Burns v. U.S. R.R. Retirement Bd.

Citation701 F.2d 193
Decision Date25 February 1983
Docket NumberNo. 81-2293,81-2293
Parties, 1 Soc.Sec.Rep.Ser. 227 Alberta E. BURNS, on behalf of herself and all others similarly situated, Petitioner, v. UNITED STATES RAILROAD RETIREMENT BOARD.
CourtUnited States Courts of Appeals. United States Court of Appeals (District of Columbia)

Petition for Review of a Decision of the United States Railroad Retirement Board.

Gil Deford, Los Angeles, Cal., for petitioner.

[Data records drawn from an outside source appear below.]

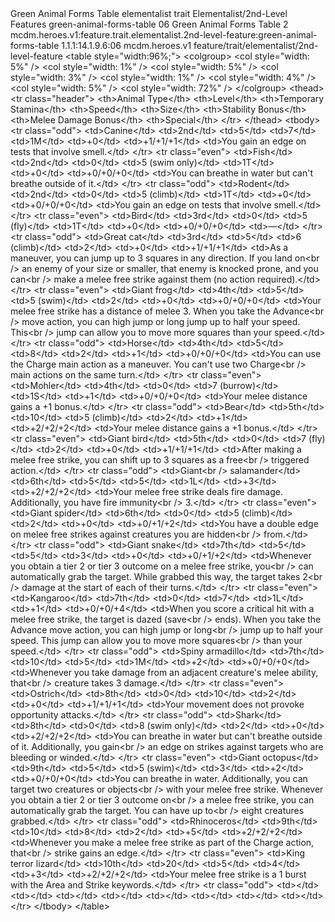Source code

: <ability>
  <name>Green Animal Forms Table</name>
  <metadata>
    <class>elementalist</class>
    <feature_type>trait</feature_type>
    <file_dpath>Elementalist/2nd-Level Features</file_dpath>
    <item_id>green-animal-forms-table</item_id>
    <item_index>06</item_index>
    <item_name>Green Animal Forms Table</item_name>
    <level>2</level>
    <scc>mcdm.heroes.v1:feature.trait.elementalist.2nd-level-feature:green-animal-forms-table</scc>
    <scdc>1.1.1:14.1.9.6:06</scdc>
    <source>mcdm.heroes.v1</source>
    <type>feature/trait/elementalist/2nd-level-feature</type>
  </metadata>
  <effects>
    <effect type="mundane">&lt;table style=&quot;width:96%;&quot;&gt;
&lt;colgroup&gt;
&lt;col style=&quot;width: 5%&quot; /&gt;
&lt;col style=&quot;width: 1%&quot; /&gt;
&lt;col style=&quot;width: 5%&quot; /&gt;
&lt;col style=&quot;width: 3%&quot; /&gt;
&lt;col style=&quot;width: 1%&quot; /&gt;
&lt;col style=&quot;width: 4%&quot; /&gt;
&lt;col style=&quot;width: 5%&quot; /&gt;
&lt;col style=&quot;width: 72%&quot; /&gt;
&lt;/colgroup&gt;
&lt;thead&gt;
&lt;tr class=&quot;header&quot;&gt;
&lt;th&gt;Animal Type&lt;/th&gt;
&lt;th&gt;Level&lt;/th&gt;
&lt;th&gt;Temporary Stamina&lt;/th&gt;
&lt;th&gt;Speed&lt;/th&gt;
&lt;th&gt;Size&lt;/th&gt;
&lt;th&gt;Stability Bonus&lt;/th&gt;
&lt;th&gt;Melee Damage Bonus&lt;/th&gt;
&lt;th&gt;Special&lt;/th&gt;
&lt;/tr&gt;
&lt;/thead&gt;
&lt;tbody&gt;
&lt;tr class=&quot;odd&quot;&gt;
&lt;td&gt;Canine&lt;/td&gt;
&lt;td&gt;2nd&lt;/td&gt;
&lt;td&gt;5&lt;/td&gt;
&lt;td&gt;7&lt;/td&gt;
&lt;td&gt;1M&lt;/td&gt;
&lt;td&gt;+0&lt;/td&gt;
&lt;td&gt;+1/+1/+1&lt;/td&gt;
&lt;td&gt;You gain an edge on tests that involve smell.&lt;/td&gt;
&lt;/tr&gt;
&lt;tr class=&quot;even&quot;&gt;
&lt;td&gt;Fish&lt;/td&gt;
&lt;td&gt;2nd&lt;/td&gt;
&lt;td&gt;0&lt;/td&gt;
&lt;td&gt;5 (swim only)&lt;/td&gt;
&lt;td&gt;1T&lt;/td&gt;
&lt;td&gt;+0&lt;/td&gt;
&lt;td&gt;+0/+0/+0&lt;/td&gt;
&lt;td&gt;You can breathe in water but can&apos;t breathe outside of it.&lt;/td&gt;
&lt;/tr&gt;
&lt;tr class=&quot;odd&quot;&gt;
&lt;td&gt;Rodent&lt;/td&gt;
&lt;td&gt;2nd&lt;/td&gt;
&lt;td&gt;0&lt;/td&gt;
&lt;td&gt;5 (climb)&lt;/td&gt;
&lt;td&gt;1T&lt;/td&gt;
&lt;td&gt;+0&lt;/td&gt;
&lt;td&gt;+0/+0/+0&lt;/td&gt;
&lt;td&gt;You gain an edge on tests that involve smell.&lt;/td&gt;
&lt;/tr&gt;
&lt;tr class=&quot;even&quot;&gt;
&lt;td&gt;Bird&lt;/td&gt;
&lt;td&gt;3rd&lt;/td&gt;
&lt;td&gt;0&lt;/td&gt;
&lt;td&gt;5 (fly)&lt;/td&gt;
&lt;td&gt;1T&lt;/td&gt;
&lt;td&gt;+0&lt;/td&gt;
&lt;td&gt;+0/+0/+0&lt;/td&gt;
&lt;td&gt;—&lt;/td&gt;
&lt;/tr&gt;
&lt;tr class=&quot;odd&quot;&gt;
&lt;td&gt;Great cat&lt;/td&gt;
&lt;td&gt;3rd&lt;/td&gt;
&lt;td&gt;5&lt;/td&gt;
&lt;td&gt;6 (climb)&lt;/td&gt;
&lt;td&gt;2&lt;/td&gt;
&lt;td&gt;+0&lt;/td&gt;
&lt;td&gt;+1/+1/+1&lt;/td&gt;
&lt;td&gt;As a maneuver, you can jump up to 3 squares in any direction. If you land on&lt;br /&gt;
an enemy of your size or smaller, that enemy is knocked prone, and you can&lt;br /&gt;
make a melee free strike against them (no action required).&lt;/td&gt;
&lt;/tr&gt;
&lt;tr class=&quot;even&quot;&gt;
&lt;td&gt;Giant frog&lt;/td&gt;
&lt;td&gt;4th&lt;/td&gt;
&lt;td&gt;5&lt;/td&gt;
&lt;td&gt;5 (swim)&lt;/td&gt;
&lt;td&gt;2&lt;/td&gt;
&lt;td&gt;+0&lt;/td&gt;
&lt;td&gt;+0/+0/+0&lt;/td&gt;
&lt;td&gt;Your melee free strike has a distance of melee 3. When you take the Advance&lt;br /&gt;
move action, you can high jump or long jump up to half your speed. This&lt;br /&gt;
jump can allow you to move more squares than your speed.&lt;/td&gt;
&lt;/tr&gt;
&lt;tr class=&quot;odd&quot;&gt;
&lt;td&gt;Horse&lt;/td&gt;
&lt;td&gt;4th&lt;/td&gt;
&lt;td&gt;5&lt;/td&gt;
&lt;td&gt;8&lt;/td&gt;
&lt;td&gt;2&lt;/td&gt;
&lt;td&gt;+1&lt;/td&gt;
&lt;td&gt;+0/+0/+0&lt;/td&gt;
&lt;td&gt;You can use the Charge main action as a maneuver. You can&apos;t use two Charge&lt;br /&gt;
main actions on the same turn.&lt;/td&gt;
&lt;/tr&gt;
&lt;tr class=&quot;even&quot;&gt;
&lt;td&gt;Mohler&lt;/td&gt;
&lt;td&gt;4th&lt;/td&gt;
&lt;td&gt;0&lt;/td&gt;
&lt;td&gt;7 (burrow)&lt;/td&gt;
&lt;td&gt;1S&lt;/td&gt;
&lt;td&gt;+1&lt;/td&gt;
&lt;td&gt;+0/+0/+0&lt;/td&gt;
&lt;td&gt;Your melee distance gains a +1 bonus.&lt;/td&gt;
&lt;/tr&gt;
&lt;tr class=&quot;odd&quot;&gt;
&lt;td&gt;Bear&lt;/td&gt;
&lt;td&gt;5th&lt;/td&gt;
&lt;td&gt;10&lt;/td&gt;
&lt;td&gt;5 (climb)&lt;/td&gt;
&lt;td&gt;2&lt;/td&gt;
&lt;td&gt;+1&lt;/td&gt;
&lt;td&gt;+2/+2/+2&lt;/td&gt;
&lt;td&gt;Your melee distance gains a +1 bonus.&lt;/td&gt;
&lt;/tr&gt;
&lt;tr class=&quot;even&quot;&gt;
&lt;td&gt;Giant bird&lt;/td&gt;
&lt;td&gt;5th&lt;/td&gt;
&lt;td&gt;0&lt;/td&gt;
&lt;td&gt;7 (fly)&lt;/td&gt;
&lt;td&gt;2&lt;/td&gt;
&lt;td&gt;+0&lt;/td&gt;
&lt;td&gt;+1/+1/+1&lt;/td&gt;
&lt;td&gt;After making a melee free strike, you can shift up to 3 squares as a free&lt;br /&gt;
triggered action.&lt;/td&gt;
&lt;/tr&gt;
&lt;tr class=&quot;odd&quot;&gt;
&lt;td&gt;Giant&lt;br /&gt;
salamander&lt;/td&gt;
&lt;td&gt;6th&lt;/td&gt;
&lt;td&gt;5&lt;/td&gt;
&lt;td&gt;5&lt;/td&gt;
&lt;td&gt;1L&lt;/td&gt;
&lt;td&gt;+3&lt;/td&gt;
&lt;td&gt;+2/+2/+2&lt;/td&gt;
&lt;td&gt;Your melee free strike deals fire damage. Additionally, you have fire immunity&lt;br /&gt;
3.&lt;/td&gt;
&lt;/tr&gt;
&lt;tr class=&quot;even&quot;&gt;
&lt;td&gt;Giant spider&lt;/td&gt;
&lt;td&gt;6th&lt;/td&gt;
&lt;td&gt;0&lt;/td&gt;
&lt;td&gt;5 (climb)&lt;/td&gt;
&lt;td&gt;2&lt;/td&gt;
&lt;td&gt;+0&lt;/td&gt;
&lt;td&gt;+0/+1/+2&lt;/td&gt;
&lt;td&gt;You have a double edge on melee free strikes against creatures you are hidden&lt;br /&gt;
from.&lt;/td&gt;
&lt;/tr&gt;
&lt;tr class=&quot;odd&quot;&gt;
&lt;td&gt;Giant snake&lt;/td&gt;
&lt;td&gt;7th&lt;/td&gt;
&lt;td&gt;5&lt;/td&gt;
&lt;td&gt;5&lt;/td&gt;
&lt;td&gt;3&lt;/td&gt;
&lt;td&gt;+0&lt;/td&gt;
&lt;td&gt;+0/+1/+2&lt;/td&gt;
&lt;td&gt;Whenever you obtain a tier 2 or tier 3 outcome on a melee free strike, you&lt;br /&gt;
can automatically grab the target. While grabbed this way, the target takes 2&lt;br /&gt;
damage at the start of each of their turns.&lt;/td&gt;
&lt;/tr&gt;
&lt;tr class=&quot;even&quot;&gt;
&lt;td&gt;Kangaroo&lt;/td&gt;
&lt;td&gt;7th&lt;/td&gt;
&lt;td&gt;0&lt;/td&gt;
&lt;td&gt;7&lt;/td&gt;
&lt;td&gt;1L&lt;/td&gt;
&lt;td&gt;+1&lt;/td&gt;
&lt;td&gt;+0/+0/+4&lt;/td&gt;
&lt;td&gt;When you score a critical hit with a melee free strike, the target is dazed (save&lt;br /&gt;
ends). When you take the Advance move action, you can high jump or long&lt;br /&gt;
jump up to half your speed. This jump can allow you to move more squares&lt;br /&gt;
than your speed.&lt;/td&gt;
&lt;/tr&gt;
&lt;tr class=&quot;odd&quot;&gt;
&lt;td&gt;Spiny armadillo&lt;/td&gt;
&lt;td&gt;7th&lt;/td&gt;
&lt;td&gt;10&lt;/td&gt;
&lt;td&gt;5&lt;/td&gt;
&lt;td&gt;1M&lt;/td&gt;
&lt;td&gt;+2&lt;/td&gt;
&lt;td&gt;+0/+0/+0&lt;/td&gt;
&lt;td&gt;Whenever you take damage from an adjacent creature&apos;s melee ability, that&lt;br /&gt;
creature takes 3 damage.&lt;/td&gt;
&lt;/tr&gt;
&lt;tr class=&quot;even&quot;&gt;
&lt;td&gt;Ostrich&lt;/td&gt;
&lt;td&gt;8th&lt;/td&gt;
&lt;td&gt;0&lt;/td&gt;
&lt;td&gt;10&lt;/td&gt;
&lt;td&gt;2&lt;/td&gt;
&lt;td&gt;+0&lt;/td&gt;
&lt;td&gt;+1/+1/+1&lt;/td&gt;
&lt;td&gt;Your movement does not provoke opportunity attacks.&lt;/td&gt;
&lt;/tr&gt;
&lt;tr class=&quot;odd&quot;&gt;
&lt;td&gt;Shark&lt;/td&gt;
&lt;td&gt;8th&lt;/td&gt;
&lt;td&gt;0&lt;/td&gt;
&lt;td&gt;8 (swim only)&lt;/td&gt;
&lt;td&gt;2&lt;/td&gt;
&lt;td&gt;+0&lt;/td&gt;
&lt;td&gt;+2/+2/+2&lt;/td&gt;
&lt;td&gt;You can breathe in water but can&apos;t breathe outside of it. Additionally, you gain&lt;br /&gt;
an edge on strikes against targets who are bleeding or winded.&lt;/td&gt;
&lt;/tr&gt;
&lt;tr class=&quot;even&quot;&gt;
&lt;td&gt;Giant octopus&lt;/td&gt;
&lt;td&gt;9th&lt;/td&gt;
&lt;td&gt;5&lt;/td&gt;
&lt;td&gt;5 (swim)&lt;/td&gt;
&lt;td&gt;3&lt;/td&gt;
&lt;td&gt;+2&lt;/td&gt;
&lt;td&gt;+0/+0/+0&lt;/td&gt;
&lt;td&gt;You can breathe in water. Additionally, you can target two creatures or objects&lt;br /&gt;
with your melee free strike. Whenever you obtain a tier 2 or tier 3 outcome on&lt;br /&gt;
a melee free strike, you can automatically grab the target. You can have up to&lt;br /&gt;
eight creatures grabbed.&lt;/td&gt;
&lt;/tr&gt;
&lt;tr class=&quot;odd&quot;&gt;
&lt;td&gt;Rhinoceros&lt;/td&gt;
&lt;td&gt;9th&lt;/td&gt;
&lt;td&gt;10&lt;/td&gt;
&lt;td&gt;8&lt;/td&gt;
&lt;td&gt;2&lt;/td&gt;
&lt;td&gt;+5&lt;/td&gt;
&lt;td&gt;+2/+2/+2&lt;/td&gt;
&lt;td&gt;Whenever you make a melee free strike as part of the Charge action, that&lt;br /&gt;
strike gains an edge.&lt;/td&gt;
&lt;/tr&gt;
&lt;tr class=&quot;even&quot;&gt;
&lt;td&gt;King terror lizard&lt;/td&gt;
&lt;td&gt;10th&lt;/td&gt;
&lt;td&gt;20&lt;/td&gt;
&lt;td&gt;5&lt;/td&gt;
&lt;td&gt;4&lt;/td&gt;
&lt;td&gt;+3&lt;/td&gt;
&lt;td&gt;+2/+2/+2&lt;/td&gt;
&lt;td&gt;Your melee free strike is a 1 burst with the Area and Strike keywords.&lt;/td&gt;
&lt;/tr&gt;
&lt;tr class=&quot;odd&quot;&gt;
&lt;td&gt;&lt;/td&gt;
&lt;td&gt;&lt;/td&gt;
&lt;td&gt;&lt;/td&gt;
&lt;td&gt;&lt;/td&gt;
&lt;td&gt;&lt;/td&gt;
&lt;td&gt;&lt;/td&gt;
&lt;td&gt;&lt;/td&gt;
&lt;td&gt;&lt;/td&gt;
&lt;/tr&gt;
&lt;/tbody&gt;
&lt;/table&gt;</effect>
  </effects>
</ability>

Thomas W. Sadler, Gen. Atty., Railroad Retirement Bd., Chicago, Ill., with whom Dale G. Zimmerman, Gen. Counsel, and Edward S. Hintzke, Asst. Gen. Counsel, Railroad Retirement Bd., Chicago, Ill., were on the brief, for respondent.

Before MacKINNON and GINSBURG, Circuit Judges, and BAZELON, Senior Circuit Judge.

Opinion for the Court filed by Circuit Judge GINSBURG.

Dissenting opinion filed by Circuit Judge MacKINNON.

GINSBURG, Circuit Judge:

Petitioner, Alberta Burns, is a retiree who ranks within a special and dwindling category of social insurance recipients. She is a dual beneficiary. She receives primary benefits, on her own account, as a retired worker covered under the Social Security Act (SSA). She also receives derivative benefits as the surviving spouse of a worker covered under the Railroad Retirement Act (RRA). 1 The SSA requires the reduction of a recipient's benefits by one dollar for every two dollars of income the recipient earns in excess of a statutorily defined exempt amount. 42 U.S.C. Sec. 403(b). The RRA incorporates the SSA excess earnings provision by reference. 45 U.S.C. Sec. 231a(g)(2). 2 If the two fifty percent offset provisions, the one in the SSA and one in the RRA, are separately applied to each of the benefits a dual beneficiary receives, income earned in excess of the exempt amount 3 will yield, in total, a one hundred percent or a dollar-for-dollar offset. 4

In 1974, petitioner Burns earned $3800. The exempt amount that year was $2400. Thus, her excess earnings amounted to $1400. She reported her 1974 earnings to the Social Security Administration (Administration) and that agency deducted $744 from her social security benefits in 1976. 5 Two years later, the Railroad Retirement Board (Board) offset $700 against petitioner Burns's 1978 railroad retirement benefits to account for her excess earnings of $1400 in 1974. AR at 31-34. Burns unsuccessfully contested the Board's action through administrative channels. In re Alberta E. Burns, Railroad Retirement Act Claims Appeal Docket No. 1883. As authorized by 45 U.S.C. Secs. 231g, 355(f), she now petitions this court to review the Board's December 11, 1980, decision rejecting her claim for recovery of the $700 deducted from her 1978 benefits.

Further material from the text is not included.